A few days ago, the blog of the North Carolina Civil War and Reconstruction History Center posted an article on James Woodard, whose Wilson County connection I shared here. This article explores the identity of James Woodard’s father Amos, who is recorded in family lore as having been sold away. Identifying two Amos Woodards from Wilson County who enlisted in regiments of the United States Colored Troops, researcher Cheri Todd Molter speculates that Amos’ sudden departure was due to his having run away to join the Army, rather than being sold away.
The records below offer descriptions of both men. Further research is required to determine which, if either, was James Woodard’s father, and if either were related to London Woodard.

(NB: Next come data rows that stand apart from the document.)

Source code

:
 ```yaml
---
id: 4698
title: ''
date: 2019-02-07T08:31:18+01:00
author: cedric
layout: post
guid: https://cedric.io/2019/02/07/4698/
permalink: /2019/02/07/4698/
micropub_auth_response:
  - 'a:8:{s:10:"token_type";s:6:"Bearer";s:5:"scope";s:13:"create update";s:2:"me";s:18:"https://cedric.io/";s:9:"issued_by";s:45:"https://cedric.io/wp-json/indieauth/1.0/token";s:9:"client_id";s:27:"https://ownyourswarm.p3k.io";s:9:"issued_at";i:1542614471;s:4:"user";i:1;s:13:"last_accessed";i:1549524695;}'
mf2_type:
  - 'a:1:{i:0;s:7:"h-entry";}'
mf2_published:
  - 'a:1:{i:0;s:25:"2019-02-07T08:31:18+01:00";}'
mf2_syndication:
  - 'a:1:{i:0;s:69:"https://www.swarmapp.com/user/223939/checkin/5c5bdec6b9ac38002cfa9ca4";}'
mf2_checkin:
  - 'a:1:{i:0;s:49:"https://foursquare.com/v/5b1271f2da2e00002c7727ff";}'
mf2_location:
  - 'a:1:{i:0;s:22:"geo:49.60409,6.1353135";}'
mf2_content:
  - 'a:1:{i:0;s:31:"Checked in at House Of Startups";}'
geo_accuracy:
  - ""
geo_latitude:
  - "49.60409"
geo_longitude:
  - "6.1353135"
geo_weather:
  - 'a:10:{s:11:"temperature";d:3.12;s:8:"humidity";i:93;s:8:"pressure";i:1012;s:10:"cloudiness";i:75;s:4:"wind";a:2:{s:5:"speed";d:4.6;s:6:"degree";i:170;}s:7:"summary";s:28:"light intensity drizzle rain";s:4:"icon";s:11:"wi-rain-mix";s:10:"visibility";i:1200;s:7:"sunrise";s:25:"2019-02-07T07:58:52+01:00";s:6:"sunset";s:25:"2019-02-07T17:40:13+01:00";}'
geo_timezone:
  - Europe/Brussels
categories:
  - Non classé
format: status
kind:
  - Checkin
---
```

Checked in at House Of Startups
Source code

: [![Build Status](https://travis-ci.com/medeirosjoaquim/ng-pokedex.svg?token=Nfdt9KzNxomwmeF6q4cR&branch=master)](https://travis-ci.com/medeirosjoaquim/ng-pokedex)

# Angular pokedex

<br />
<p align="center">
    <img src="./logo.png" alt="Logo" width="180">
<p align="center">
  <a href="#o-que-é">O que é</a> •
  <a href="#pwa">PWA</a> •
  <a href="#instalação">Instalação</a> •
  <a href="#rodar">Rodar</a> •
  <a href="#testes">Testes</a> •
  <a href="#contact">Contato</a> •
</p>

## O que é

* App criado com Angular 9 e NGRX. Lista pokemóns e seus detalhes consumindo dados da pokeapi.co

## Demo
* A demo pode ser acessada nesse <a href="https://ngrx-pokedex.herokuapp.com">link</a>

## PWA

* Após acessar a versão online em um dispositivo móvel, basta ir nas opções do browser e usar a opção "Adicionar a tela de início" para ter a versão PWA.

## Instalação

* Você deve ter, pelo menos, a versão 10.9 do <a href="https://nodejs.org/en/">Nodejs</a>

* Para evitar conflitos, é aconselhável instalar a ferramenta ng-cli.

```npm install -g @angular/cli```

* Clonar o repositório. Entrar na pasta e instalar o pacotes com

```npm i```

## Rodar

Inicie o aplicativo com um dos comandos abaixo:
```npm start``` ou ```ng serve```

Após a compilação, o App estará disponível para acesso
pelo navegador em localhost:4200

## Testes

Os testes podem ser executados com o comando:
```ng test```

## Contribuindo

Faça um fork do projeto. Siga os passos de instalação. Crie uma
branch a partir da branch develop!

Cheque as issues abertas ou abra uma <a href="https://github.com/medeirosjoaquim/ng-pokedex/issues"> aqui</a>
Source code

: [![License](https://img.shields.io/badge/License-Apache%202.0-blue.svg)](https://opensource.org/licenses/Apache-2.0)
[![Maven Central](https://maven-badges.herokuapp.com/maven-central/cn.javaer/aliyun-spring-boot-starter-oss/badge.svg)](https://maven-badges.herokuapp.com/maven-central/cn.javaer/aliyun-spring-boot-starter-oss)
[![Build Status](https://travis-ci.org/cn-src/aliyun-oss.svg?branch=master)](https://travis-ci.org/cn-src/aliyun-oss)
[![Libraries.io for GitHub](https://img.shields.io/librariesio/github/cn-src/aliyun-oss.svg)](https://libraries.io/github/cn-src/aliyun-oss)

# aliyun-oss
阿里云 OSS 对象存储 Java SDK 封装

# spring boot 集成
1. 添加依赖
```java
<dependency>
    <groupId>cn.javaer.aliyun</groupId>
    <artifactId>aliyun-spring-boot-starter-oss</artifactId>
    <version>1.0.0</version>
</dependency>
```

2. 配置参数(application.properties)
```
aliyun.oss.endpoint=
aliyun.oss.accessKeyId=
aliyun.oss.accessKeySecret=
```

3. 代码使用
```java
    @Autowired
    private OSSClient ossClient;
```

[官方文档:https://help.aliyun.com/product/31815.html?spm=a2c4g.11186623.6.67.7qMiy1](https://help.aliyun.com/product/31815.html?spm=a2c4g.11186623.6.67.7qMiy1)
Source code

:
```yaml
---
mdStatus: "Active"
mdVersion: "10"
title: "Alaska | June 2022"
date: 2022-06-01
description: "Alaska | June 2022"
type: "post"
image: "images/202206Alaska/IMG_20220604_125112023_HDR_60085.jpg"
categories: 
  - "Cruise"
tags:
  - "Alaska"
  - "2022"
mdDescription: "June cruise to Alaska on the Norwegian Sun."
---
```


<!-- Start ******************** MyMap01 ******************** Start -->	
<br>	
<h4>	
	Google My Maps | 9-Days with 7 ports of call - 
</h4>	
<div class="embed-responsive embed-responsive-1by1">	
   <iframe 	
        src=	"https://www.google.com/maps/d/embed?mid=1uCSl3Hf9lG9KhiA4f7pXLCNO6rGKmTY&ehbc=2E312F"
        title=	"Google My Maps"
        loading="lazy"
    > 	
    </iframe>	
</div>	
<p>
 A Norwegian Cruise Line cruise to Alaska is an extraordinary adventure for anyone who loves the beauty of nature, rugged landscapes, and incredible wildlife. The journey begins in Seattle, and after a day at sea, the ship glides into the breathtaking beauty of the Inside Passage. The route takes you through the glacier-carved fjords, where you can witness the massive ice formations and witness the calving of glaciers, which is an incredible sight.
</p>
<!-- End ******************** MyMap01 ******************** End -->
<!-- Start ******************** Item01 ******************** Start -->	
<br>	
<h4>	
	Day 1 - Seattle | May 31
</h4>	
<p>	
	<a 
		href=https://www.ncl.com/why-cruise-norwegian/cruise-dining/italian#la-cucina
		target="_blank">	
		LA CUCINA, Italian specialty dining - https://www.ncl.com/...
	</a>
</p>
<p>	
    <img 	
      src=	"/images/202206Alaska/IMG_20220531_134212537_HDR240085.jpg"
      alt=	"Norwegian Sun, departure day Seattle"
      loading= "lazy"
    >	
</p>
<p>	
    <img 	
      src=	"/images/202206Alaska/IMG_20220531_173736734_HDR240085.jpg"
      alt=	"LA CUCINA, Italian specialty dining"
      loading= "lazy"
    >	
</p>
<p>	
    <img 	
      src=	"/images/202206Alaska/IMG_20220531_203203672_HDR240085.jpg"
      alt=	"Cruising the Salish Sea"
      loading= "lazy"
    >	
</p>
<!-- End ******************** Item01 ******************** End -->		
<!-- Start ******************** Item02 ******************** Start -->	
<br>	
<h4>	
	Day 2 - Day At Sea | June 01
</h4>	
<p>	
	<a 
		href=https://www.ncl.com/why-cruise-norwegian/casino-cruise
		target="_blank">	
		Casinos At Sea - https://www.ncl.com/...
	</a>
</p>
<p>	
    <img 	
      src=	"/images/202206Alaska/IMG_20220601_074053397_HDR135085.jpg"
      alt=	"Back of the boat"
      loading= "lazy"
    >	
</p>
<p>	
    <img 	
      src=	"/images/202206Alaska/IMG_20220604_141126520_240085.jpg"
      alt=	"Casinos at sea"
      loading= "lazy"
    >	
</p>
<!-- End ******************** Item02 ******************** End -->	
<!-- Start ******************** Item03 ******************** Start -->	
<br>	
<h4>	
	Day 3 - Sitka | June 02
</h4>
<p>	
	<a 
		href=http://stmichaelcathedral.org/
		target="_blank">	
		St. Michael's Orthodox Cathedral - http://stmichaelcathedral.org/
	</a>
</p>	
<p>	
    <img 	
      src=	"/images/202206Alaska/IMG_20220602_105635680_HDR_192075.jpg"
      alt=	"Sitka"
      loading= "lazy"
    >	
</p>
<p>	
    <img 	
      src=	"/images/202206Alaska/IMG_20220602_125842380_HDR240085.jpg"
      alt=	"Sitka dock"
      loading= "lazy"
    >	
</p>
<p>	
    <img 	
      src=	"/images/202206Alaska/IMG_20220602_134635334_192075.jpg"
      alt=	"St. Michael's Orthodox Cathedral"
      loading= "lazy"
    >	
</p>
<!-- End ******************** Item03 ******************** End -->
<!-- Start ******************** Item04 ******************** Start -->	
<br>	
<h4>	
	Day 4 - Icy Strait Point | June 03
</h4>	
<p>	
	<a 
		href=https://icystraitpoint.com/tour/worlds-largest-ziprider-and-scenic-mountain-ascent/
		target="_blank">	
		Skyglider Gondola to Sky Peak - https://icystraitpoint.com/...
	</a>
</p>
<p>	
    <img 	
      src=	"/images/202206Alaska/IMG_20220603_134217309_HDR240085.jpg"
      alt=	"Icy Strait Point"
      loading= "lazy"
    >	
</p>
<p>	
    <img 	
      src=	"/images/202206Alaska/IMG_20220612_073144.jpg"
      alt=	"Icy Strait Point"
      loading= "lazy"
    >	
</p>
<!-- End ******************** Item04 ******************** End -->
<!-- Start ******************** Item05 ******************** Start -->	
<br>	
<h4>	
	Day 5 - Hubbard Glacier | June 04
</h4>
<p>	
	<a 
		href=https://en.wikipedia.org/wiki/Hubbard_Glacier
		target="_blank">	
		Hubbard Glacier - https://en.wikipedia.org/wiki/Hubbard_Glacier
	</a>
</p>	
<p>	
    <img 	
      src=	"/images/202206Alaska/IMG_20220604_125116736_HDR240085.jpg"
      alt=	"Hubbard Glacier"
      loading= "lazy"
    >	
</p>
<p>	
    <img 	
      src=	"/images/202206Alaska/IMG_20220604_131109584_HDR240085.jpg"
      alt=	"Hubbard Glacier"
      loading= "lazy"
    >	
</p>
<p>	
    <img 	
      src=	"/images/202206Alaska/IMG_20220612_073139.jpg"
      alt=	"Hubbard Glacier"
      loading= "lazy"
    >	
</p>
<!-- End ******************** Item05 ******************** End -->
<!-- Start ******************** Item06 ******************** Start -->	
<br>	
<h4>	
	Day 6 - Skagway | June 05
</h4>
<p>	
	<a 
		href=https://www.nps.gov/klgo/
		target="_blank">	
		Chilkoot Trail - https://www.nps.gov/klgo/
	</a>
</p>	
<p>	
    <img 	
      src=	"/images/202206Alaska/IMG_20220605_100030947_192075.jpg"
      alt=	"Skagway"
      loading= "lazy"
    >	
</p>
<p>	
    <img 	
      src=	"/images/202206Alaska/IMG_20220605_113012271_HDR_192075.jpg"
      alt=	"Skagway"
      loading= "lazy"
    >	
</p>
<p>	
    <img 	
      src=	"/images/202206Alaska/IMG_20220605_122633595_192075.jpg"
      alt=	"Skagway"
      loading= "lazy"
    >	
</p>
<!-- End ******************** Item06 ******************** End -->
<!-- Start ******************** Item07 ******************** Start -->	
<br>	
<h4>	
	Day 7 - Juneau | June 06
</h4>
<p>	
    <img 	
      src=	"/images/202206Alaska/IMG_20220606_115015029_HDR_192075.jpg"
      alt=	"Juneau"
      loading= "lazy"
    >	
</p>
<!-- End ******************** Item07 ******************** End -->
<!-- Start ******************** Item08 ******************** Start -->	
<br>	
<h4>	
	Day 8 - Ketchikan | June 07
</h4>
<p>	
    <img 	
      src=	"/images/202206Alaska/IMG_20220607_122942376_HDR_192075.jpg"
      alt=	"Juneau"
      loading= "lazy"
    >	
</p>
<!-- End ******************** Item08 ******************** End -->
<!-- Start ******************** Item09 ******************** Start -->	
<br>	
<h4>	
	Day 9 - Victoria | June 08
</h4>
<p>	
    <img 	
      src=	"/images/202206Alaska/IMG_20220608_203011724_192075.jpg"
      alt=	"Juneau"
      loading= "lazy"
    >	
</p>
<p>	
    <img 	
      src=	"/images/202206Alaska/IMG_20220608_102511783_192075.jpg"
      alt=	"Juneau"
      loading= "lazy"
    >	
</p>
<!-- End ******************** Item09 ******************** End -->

Amos Woodard enlisted in Company M, 14 Regiment U.S. Colored Heavy Artillery, on 24 April 1865 in New Bern, North Carolina. He was 18 years old, 5 feet 6 inches tall, with black eyes, hair and complexion. He deserted on 13 July 1865 at Fort Macon, N.C.
Amos Woodard enlisted in Company I, 14 Regiment U.S. Colored Heavy Artillery, on 4 April 1865 in New Bern, North Carolina. He was 18 years old, 5 feet 10 inches tall, with black eyes and hair and yellow complexion. He deserted on 10 June 1865 at Morehead City, N.C., and returned to duty in August.